MATERIAL FOR THIS EXERCISE Block Start

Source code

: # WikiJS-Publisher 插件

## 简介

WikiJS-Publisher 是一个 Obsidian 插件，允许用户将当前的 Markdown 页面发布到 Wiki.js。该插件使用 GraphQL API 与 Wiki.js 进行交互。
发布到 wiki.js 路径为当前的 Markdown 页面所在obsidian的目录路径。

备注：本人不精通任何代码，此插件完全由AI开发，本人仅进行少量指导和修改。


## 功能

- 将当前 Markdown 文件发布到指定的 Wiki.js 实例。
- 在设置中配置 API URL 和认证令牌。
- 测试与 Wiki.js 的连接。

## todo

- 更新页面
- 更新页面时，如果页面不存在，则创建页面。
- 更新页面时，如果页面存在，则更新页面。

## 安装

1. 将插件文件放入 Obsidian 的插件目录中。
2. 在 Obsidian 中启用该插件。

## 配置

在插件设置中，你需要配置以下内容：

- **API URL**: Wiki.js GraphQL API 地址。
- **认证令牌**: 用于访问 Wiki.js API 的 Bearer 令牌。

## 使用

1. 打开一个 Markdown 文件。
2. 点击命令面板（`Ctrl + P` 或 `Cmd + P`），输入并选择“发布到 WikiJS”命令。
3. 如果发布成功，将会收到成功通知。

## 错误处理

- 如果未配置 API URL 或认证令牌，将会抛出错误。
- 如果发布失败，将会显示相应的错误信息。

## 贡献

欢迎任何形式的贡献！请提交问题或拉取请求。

MATERIAL FOR THIS EXERCISE Block End

■ EXERCISE OBJECTIVE:
Retype the material above, character for character.

■ EXERCISE SOLUTION:
Source code

: # WikiJS-Publisher 插件

## 简介

WikiJS-Publisher 是一个 Obsidian 插件，允许用户将当前的 Markdown 页面发布到 Wiki.js。该插件使用 GraphQL API 与 Wiki.js 进行交互。
发布到 wiki.js 路径为当前的 Markdown 页面所在obsidian的目录路径。

备注：本人不精通任何代码，此插件完全由AI开发，本人仅进行少量指导和修改。


## 功能

- 将当前 Markdown 文件发布到指定的 Wiki.js 实例。
- 在设置中配置 API URL 和认证令牌。
- 测试与 Wiki.js 的连接。

## todo

- 更新页面
- 更新页面时，如果页面不存在，则创建页面。
- 更新页面时，如果页面存在，则更新页面。

## 安装

1. 将插件文件放入 Obsidian 的插件目录中。
2. 在 Obsidian 中启用该插件。

## 配置

在插件设置中，你需要配置以下内容：

- **API URL**: Wiki.js GraphQL API 地址。
- **认证令牌**: 用于访问 Wiki.js API 的 Bearer 令牌。

## 使用

1. 打开一个 Markdown 文件。
2. 点击命令面板（`Ctrl + P` 或 `Cmd + P`），输入并选择“发布到 WikiJS”命令。
3. 如果发布成功，将会收到成功通知。

## 错误处理

- 如果未配置 API URL 或认证令牌，将会抛出错误。
- 如果发布失败，将会显示相应的错误信息。

## 贡献

欢迎任何形式的贡献！请提交问题或拉取请求。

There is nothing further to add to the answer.